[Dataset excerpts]

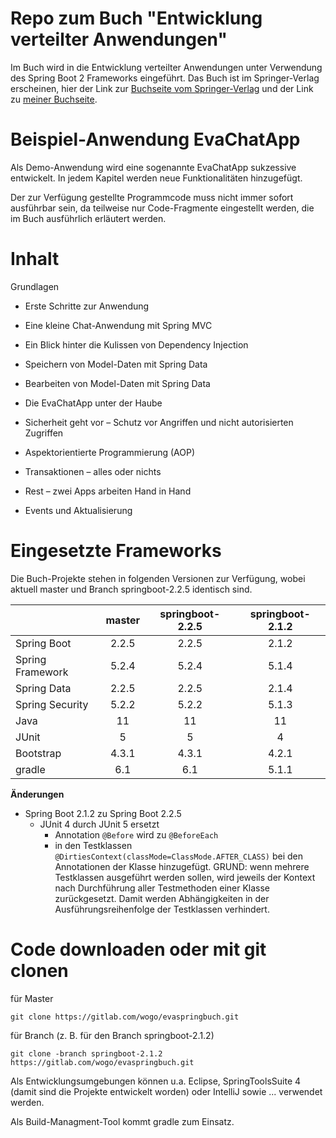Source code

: # Repo zum Buch "Entwicklung verteilter Anwendungen"
Im Buch wird in die Entwicklung verteilter Anwendungen unter Verwendung des Spring Boot 2 Frameworks eingeführt. 
Das Buch ist im Springer-Verlag erscheinen, hier der Link zur [Buchseite vom Springer-Verlag](https://www.springer.com/de/book/9783658268138)
und der Link zu [meiner Buchseite](https://evaspringbuch.de).

# Beispiel-Anwendung EvaChatApp
Als Demo-Anwendung wird eine sogenannte EvaChatApp sukzessive entwickelt. In jedem Kapitel werden neue Funktionalitäten hinzugefügt.

Der zur Verfügung gestellte Programmcode muss nicht immer sofort ausführbar sein, da teilweise nur Code-Fragmente eingestellt werden, die im Buch ausführlich erläutert werden. 

# Inhalt
Grundlagen
 
* Erste Schritte zur Anwendung
 
* Eine kleine Chat-Anwendung mit Spring MVC
 
* Ein Blick hinter die Kulissen von Dependency Injection
 
* Speichern von Model-Daten mit Spring Data
 
* Bearbeiten von Model-Daten mit Spring Data
 
* Die EvaChatApp unter der Haube
 
* Sicherheit geht vor – Schutz vor Angriffen und nicht autorisierten Zugriffen
 
* Aspektorientierte Programmierung (AOP)
 
* Transaktionen – alles oder nichts
 
* Rest – zwei Apps arbeiten Hand in Hand
 
* Events und Aktualisierung

# Eingesetzte Frameworks
Die Buch-Projekte stehen in folgenden Versionen zur Verfügung, wobei aktuell master und Branch springboot-2.2.5 identisch sind.

|  | **master** | **springboot-2.2.5** | **springboot-2.1.2** |
| --- | :---: | :---: | :---: |
| Spring Boot | 2.2.5 | 2.2.5 | 2.1.2 |
| Spring Framework | 5.2.4  | 5.2.4  | 5.1.4 |
| Spring Data | 2.2.5 | 2.2.5 | 2.1.4 |
| Spring Security | 5.2.2 | 5.2.2 | 5.1.3 |
| Java | 11 | 11 | 11 |
| JUnit | 5 | 5 | 4 |
| Bootstrap | 4.3.1 | 4.3.1 | 4.2.1 |
| gradle | 6.1 | 6.1 | 5.1.1 |




**Änderungen**
* Spring Boot 2.1.2 zu Spring Boot 2.2.5
    * JUnit 4 durch JUnit 5 ersetzt
        * Annotation `@Before` wird zu `@BeforeEach`
        * in den Testklassen `@DirtiesContext(classMode=ClassMode.AFTER_CLASS)` bei den Annotationen der Klasse hinzugefügt. GRUND: wenn mehrere Testklassen ausgeführt werden sollen, 
        wird jeweils der Kontext nach Durchführung aller Testmethoden einer Klasse zurückgesetzt. Damit werden Abhängigkeiten in der Ausführungsreihenfolge der Testklassen verhindert.

# Code downloaden oder mit git clonen

für Master

    git clone https://gitlab.com/wogo/evaspringbuch.git

für Branch (z. B. für den Branch springboot-2.1.2)

    git clone -branch springboot-2.1.2 https://gitlab.com/wogo/evaspringbuch.git

Als Entwicklungsumgebungen können u.a. Eclipse, SpringToolsSuite 4 (damit sind die Projekte entwickelt worden) oder IntelliJ sowie ... verwendet werden.  

Als Build-Managment-Tool kommt gradle zum Einsatz.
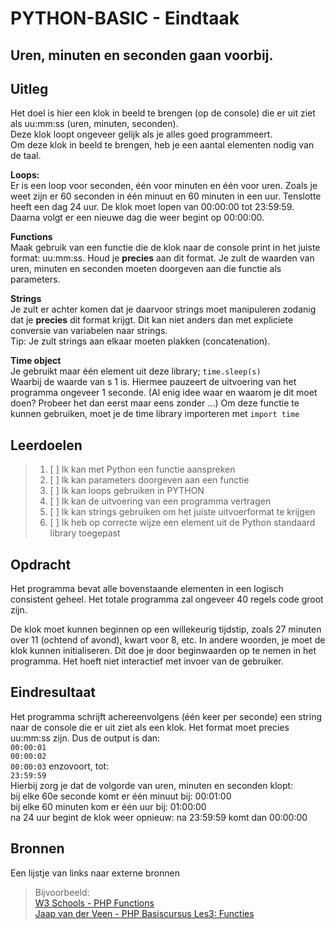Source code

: # PYTHON-BASIC - Eindtaak

## Uren, minuten en seconden gaan voorbij.

## Uitleg
Het doel is hier een klok in beeld te brengen (op de console) die er uit ziet als uu:mm:ss (uren, minuten, seconden).  
Deze klok loopt ongeveer gelijk als je alles goed programmeert.  
Om deze klok in beeld te brengen, heb je een aantal elementen nodig van de taal.  

**Loops:**  
Er is een loop voor seconden, één voor minuten en één voor uren.
Zoals je weet zijn er 60 seconden in één minuut en 60 minuten in een uur. Tenslotte heeft een dag 24 uur.
De klok moet lopen van 00:00:00 tot 23:59:59. Daarna volgt er een nieuwe dag die weer begint op 00:00:00.

**Functions**  
Maak gebruik van een functie die de klok naar de console print in het juiste format: uu:mm:ss. Houd je **precies** aan dit format. Je zult de waarden van uren, minuten en seconden moeten doorgeven aan die functie als parameters.  

**Strings**  
Je zult er achter komen dat je daarvoor strings moet manipuleren zodanig dat je **precies** dit format krijgt. Dit kan niet anders dan met expliciete conversie van variabelen naar strings.  
Tip: Je zult strings aan elkaar moeten plakken (concatenation).  

**Time object**  
Je gebruikt maar één element uit deze library; `time.sleep(s)`  
Waarbij de waarde van s 1 is. Hiermee pauzeert de uitvoering van het programma ongeveer 1 seconde. (Al enig idee waar en waarom je dit moet doen? Probeer het dan eerst maar eens zonder ...) Om deze functie te kunnen gebruiken, moet je de time library importeren met
`import time`

## Leerdoelen

> 1. [ ] Ik kan met Python een functie aanspreken
> 2. [ ] Ik kan parameters doorgeven aan een functie
> 3. [ ] Ik kan loops gebruiken in PYTHON
> 4. [ ] Ik kan de uitvoering van een programma vertragen
> 5. [ ] Ik kan strings gebruiken om het juiste uitvoerformat te krijgen
> 6. [ ] Ik heb op correcte wijze een element uit de Python standaard library toegepast

## Opdracht

Het programma bevat alle bovenstaande elementen in een logisch consistent geheel. Het totale programma zal ongeveer 40 regels code groot zijn.  

De klok moet kunnen beginnen op een willekeurig tijdstip, zoals 27 minuten over 11 (ochtend of avond), kwart voor 8, etc. In andere woorden, je moet de klok kunnen initialiseren. Dit doe je door beginwaarden op te nemen in het programma. Het hoeft niet interactief met invoer van de gebruiker.

## Eindresultaat

Het programma schrijft achereenvolgens (één keer per seconde)
een string naar de console die er uit ziet als een klok. Het format moet precies uu:mm:ss zijn. Dus de output is dan:  
`00:00:01`  
`00:00:02`  
`00:00:03` enzovoort, tot:  
`23:59:59`  
Hierbij zorg je dat de volgorde van uren, minuten en seconden klopt:  
bij elke 60e seconde komt er één minuut bij: 00:01:00  
bij elke 60 minuten kom er één uur bij: 01:00:00  
na 24 uur begint de klok weer opnieuw: na 23:59:59 komt dan 00:00:00

## Bronnen

Een lijstje van links naar externe bronnen
> Bijvoorbeeld:  
>[W3 Schools - PHP Functions](https://www.w3schools.com/php/php_functions.asp)  
>[Jaap van der Veen - PHP Basiscursus Les3: Functies](https://phpbasis.jaapvdveen.nl/basiscursus-php/les-3-inleiding-functies/)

▶ Task requirements
Filter the entries and keep only the lines holding "Testklassen".

▶ Answer to the exercise
        * in den Testklassen `@DirtiesContext(classMode=ClassMode.AFTER_CLASS)` bei den Annotationen der Klasse hinzugefügt. GRUND: wenn mehrere Testklassen ausgeführt werden sollen, 
        wird jeweils der Kontext nach Durchführung aller Testmethoden einer Klasse zurückgesetzt. Damit werden Abhängigkeiten in der Ausführungsreihenfolge der Testklassen verhindert.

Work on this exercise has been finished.